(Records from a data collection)
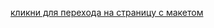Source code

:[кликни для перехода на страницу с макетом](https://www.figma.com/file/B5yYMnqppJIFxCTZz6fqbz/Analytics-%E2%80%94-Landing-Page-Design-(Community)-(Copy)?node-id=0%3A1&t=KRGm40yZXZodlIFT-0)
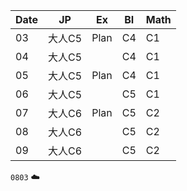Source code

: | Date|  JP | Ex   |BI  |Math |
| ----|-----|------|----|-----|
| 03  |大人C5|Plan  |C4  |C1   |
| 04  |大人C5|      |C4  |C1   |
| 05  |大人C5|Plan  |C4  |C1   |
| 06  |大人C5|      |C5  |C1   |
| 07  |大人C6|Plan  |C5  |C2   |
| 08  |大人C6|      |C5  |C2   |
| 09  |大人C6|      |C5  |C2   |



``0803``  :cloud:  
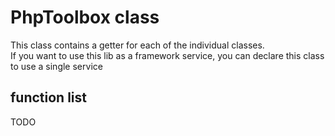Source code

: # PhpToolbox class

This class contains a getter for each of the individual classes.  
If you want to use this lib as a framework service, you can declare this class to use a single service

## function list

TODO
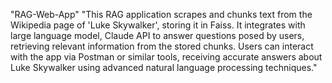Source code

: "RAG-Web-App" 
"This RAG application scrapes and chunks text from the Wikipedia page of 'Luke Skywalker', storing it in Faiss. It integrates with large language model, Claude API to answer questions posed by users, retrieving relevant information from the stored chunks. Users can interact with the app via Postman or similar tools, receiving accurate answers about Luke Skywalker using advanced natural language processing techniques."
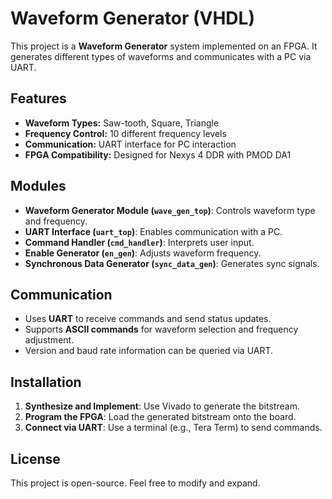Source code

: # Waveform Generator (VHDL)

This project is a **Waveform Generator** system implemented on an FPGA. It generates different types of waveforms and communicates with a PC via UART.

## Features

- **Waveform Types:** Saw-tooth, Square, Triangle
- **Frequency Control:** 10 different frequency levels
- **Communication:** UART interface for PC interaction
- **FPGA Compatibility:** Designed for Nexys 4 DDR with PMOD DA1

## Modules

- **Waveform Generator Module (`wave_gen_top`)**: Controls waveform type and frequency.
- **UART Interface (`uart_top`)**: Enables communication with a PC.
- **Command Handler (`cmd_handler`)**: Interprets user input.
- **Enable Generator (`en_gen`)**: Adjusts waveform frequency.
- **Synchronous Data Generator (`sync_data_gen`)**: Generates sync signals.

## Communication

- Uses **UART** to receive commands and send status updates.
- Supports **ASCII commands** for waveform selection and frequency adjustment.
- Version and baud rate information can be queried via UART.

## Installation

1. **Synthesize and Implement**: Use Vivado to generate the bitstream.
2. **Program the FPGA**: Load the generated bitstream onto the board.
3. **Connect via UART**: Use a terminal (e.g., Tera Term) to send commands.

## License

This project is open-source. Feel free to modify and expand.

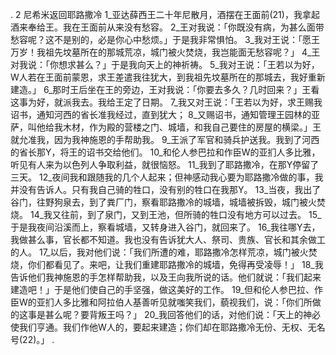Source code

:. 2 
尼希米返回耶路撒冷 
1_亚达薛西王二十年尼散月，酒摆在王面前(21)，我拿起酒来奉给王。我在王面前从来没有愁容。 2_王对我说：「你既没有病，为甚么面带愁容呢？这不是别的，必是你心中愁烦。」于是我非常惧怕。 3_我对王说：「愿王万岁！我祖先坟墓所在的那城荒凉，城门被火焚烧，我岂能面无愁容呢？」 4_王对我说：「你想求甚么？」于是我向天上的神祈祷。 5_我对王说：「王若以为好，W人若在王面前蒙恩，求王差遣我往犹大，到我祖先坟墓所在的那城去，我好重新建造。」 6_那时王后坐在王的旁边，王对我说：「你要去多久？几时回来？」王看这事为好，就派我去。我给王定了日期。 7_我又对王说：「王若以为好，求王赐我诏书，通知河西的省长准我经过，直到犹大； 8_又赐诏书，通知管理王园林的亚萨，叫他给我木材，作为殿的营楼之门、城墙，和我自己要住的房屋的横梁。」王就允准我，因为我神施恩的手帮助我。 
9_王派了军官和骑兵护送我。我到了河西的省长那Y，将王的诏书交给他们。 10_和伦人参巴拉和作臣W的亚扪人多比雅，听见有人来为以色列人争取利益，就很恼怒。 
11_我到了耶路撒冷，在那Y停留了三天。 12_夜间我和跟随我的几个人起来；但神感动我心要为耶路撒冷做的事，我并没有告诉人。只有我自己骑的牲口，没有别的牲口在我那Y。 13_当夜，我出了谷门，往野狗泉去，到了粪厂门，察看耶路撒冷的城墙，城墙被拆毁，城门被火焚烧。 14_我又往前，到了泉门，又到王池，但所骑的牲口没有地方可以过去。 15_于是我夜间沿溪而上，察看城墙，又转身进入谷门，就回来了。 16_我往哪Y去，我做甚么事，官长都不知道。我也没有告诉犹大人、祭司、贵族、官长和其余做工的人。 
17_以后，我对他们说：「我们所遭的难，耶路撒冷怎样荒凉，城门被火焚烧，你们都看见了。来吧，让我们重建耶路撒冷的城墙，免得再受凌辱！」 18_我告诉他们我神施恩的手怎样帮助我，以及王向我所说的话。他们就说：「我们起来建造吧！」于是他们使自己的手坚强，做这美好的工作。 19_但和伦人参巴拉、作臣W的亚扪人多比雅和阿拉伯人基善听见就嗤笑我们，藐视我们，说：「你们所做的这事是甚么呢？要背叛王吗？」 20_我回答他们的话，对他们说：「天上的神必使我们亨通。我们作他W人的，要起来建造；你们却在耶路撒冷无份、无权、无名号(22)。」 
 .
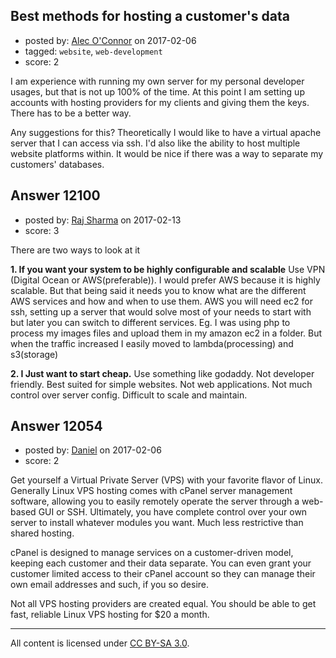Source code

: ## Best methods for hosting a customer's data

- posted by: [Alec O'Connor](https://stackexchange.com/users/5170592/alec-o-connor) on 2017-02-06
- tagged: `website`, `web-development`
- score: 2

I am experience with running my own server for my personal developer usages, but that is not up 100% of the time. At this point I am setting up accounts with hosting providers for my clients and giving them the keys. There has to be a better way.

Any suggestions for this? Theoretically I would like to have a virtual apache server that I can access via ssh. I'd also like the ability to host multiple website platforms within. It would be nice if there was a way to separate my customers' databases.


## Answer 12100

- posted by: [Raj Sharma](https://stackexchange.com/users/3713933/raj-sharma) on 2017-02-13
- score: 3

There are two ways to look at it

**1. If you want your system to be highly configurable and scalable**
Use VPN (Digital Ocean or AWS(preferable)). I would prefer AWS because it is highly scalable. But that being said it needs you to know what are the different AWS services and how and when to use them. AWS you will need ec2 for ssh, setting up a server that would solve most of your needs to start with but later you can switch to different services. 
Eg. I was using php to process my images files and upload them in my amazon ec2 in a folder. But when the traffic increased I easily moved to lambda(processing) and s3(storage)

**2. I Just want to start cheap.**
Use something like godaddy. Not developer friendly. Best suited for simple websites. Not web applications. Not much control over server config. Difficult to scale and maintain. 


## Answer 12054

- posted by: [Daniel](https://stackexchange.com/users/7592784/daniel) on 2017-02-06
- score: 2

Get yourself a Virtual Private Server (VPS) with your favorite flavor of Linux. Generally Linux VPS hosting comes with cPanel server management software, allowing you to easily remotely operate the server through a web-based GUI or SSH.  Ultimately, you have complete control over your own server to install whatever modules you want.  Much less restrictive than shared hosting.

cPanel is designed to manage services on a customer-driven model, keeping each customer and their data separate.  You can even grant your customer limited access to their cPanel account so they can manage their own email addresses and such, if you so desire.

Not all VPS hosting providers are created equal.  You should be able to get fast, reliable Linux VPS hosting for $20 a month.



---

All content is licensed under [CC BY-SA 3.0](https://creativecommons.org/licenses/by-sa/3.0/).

» Work instructions
Your task is to list each line of the records with the word "system".

» Result below
This project is a **Waveform Generator** system implemented on an FPGA. It generates different types of waveforms and communicates with a PC via UART.
**1. If you want your system to be highly configurable and scalable**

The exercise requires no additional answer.